#### WORK ITEM
Every line from the first one in the data below through the line holding "- **Version 2.0.0**: Updated" is to be written out exactly, with the pictures omitted.

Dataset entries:
=== Section Start ===

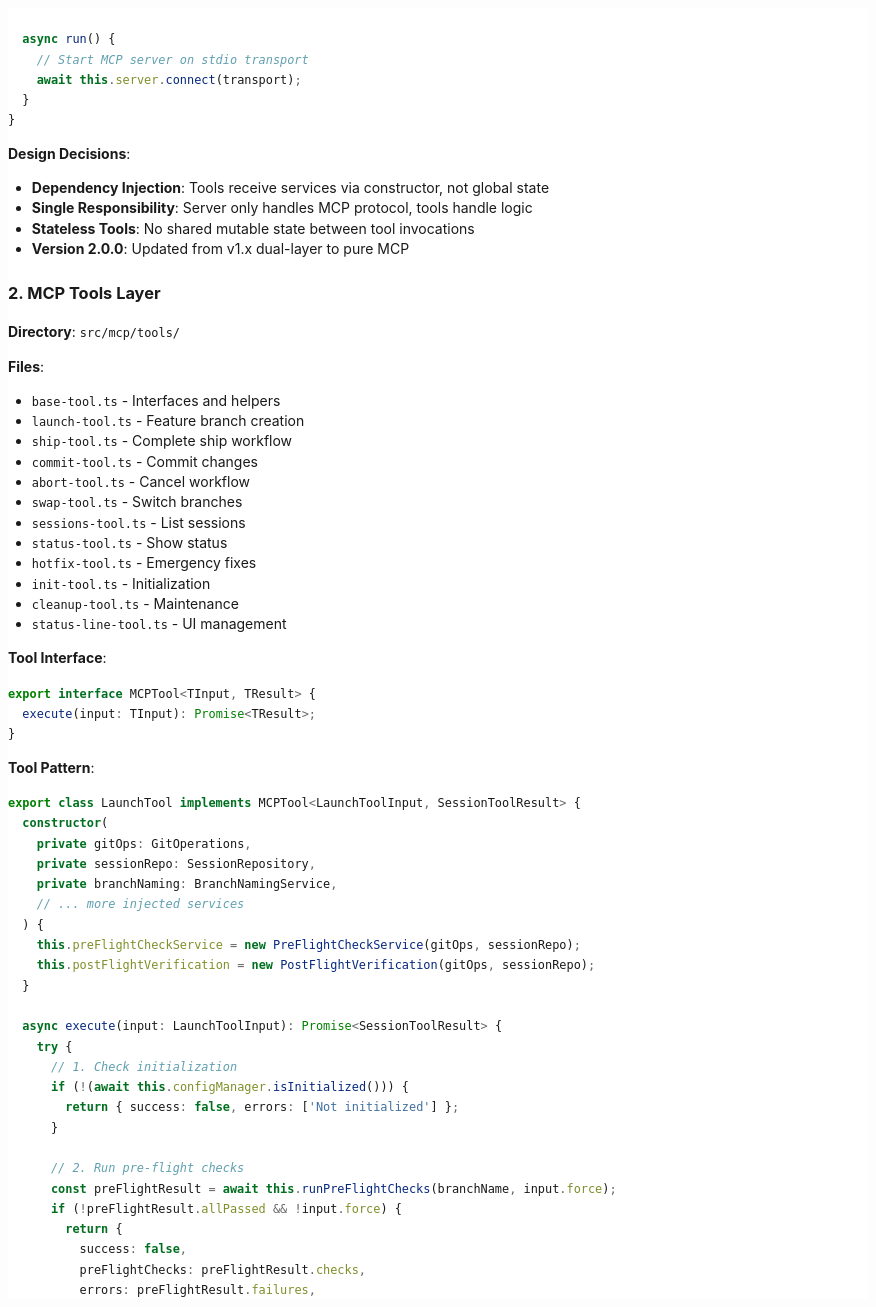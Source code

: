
 ```typescript

  async run() {
    // Start MCP server on stdio transport
    await this.server.connect(transport);
  }
}
```

**Design Decisions**:
- **Dependency Injection**: Tools receive services via constructor, not global state
- **Single Responsibility**: Server only handles MCP protocol, tools handle logic
- **Stateless Tools**: No shared mutable state between tool invocations
- **Version 2.0.0**: Updated from v1.x dual-layer to pure MCP

### 2. MCP Tools Layer

**Directory**: `src/mcp/tools/`

**Files**:
- `base-tool.ts` - Interfaces and helpers
- `launch-tool.ts` - Feature branch creation
- `ship-tool.ts` - Complete ship workflow
- `commit-tool.ts` - Commit changes
- `abort-tool.ts` - Cancel workflow
- `swap-tool.ts` - Switch branches
- `sessions-tool.ts` - List sessions
- `status-tool.ts` - Show status
- `hotfix-tool.ts` - Emergency fixes
- `init-tool.ts` - Initialization
- `cleanup-tool.ts` - Maintenance
- `status-line-tool.ts` - UI management

**Tool Interface**:
```typescript
export interface MCPTool<TInput, TResult> {
  execute(input: TInput): Promise<TResult>;
}
```

**Tool Pattern**:
```typescript
export class LaunchTool implements MCPTool<LaunchToolInput, SessionToolResult> {
  constructor(
    private gitOps: GitOperations,
    private sessionRepo: SessionRepository,
    private branchNaming: BranchNamingService,
    // ... more injected services
  ) {
    this.preFlightCheckService = new PreFlightCheckService(gitOps, sessionRepo);
    this.postFlightVerification = new PostFlightVerification(gitOps, sessionRepo);
  }

  async execute(input: LaunchToolInput): Promise<SessionToolResult> {
    try {
      // 1. Check initialization
      if (!(await this.configManager.isInitialized())) {
        return { success: false, errors: ['Not initialized'] };
      }

      // 2. Run pre-flight checks
      const preFlightResult = await this.runPreFlightChecks(branchName, input.force);
      if (!preFlightResult.allPassed && !input.force) {
        return {
          success: false,
          preFlightChecks: preFlightResult.checks,
          errors: preFlightResult.failures,
```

=== Section End ===

#### EXERCISE RESPONSE
Source code

:
 ```typescript

  async run() {
    // Start MCP server on stdio transport
    await this.server.connect(transport);
  }
}
```

**Design Decisions**:
- **Dependency Injection**: Tools receive services via constructor, not global state
- **Single Responsibility**: Server only handles MCP protocol, tools handle logic
- **Stateless Tools**: No shared mutable state between tool invocations
- **Version 2.0.0**: Updated from v1.x dual-layer to pure MCP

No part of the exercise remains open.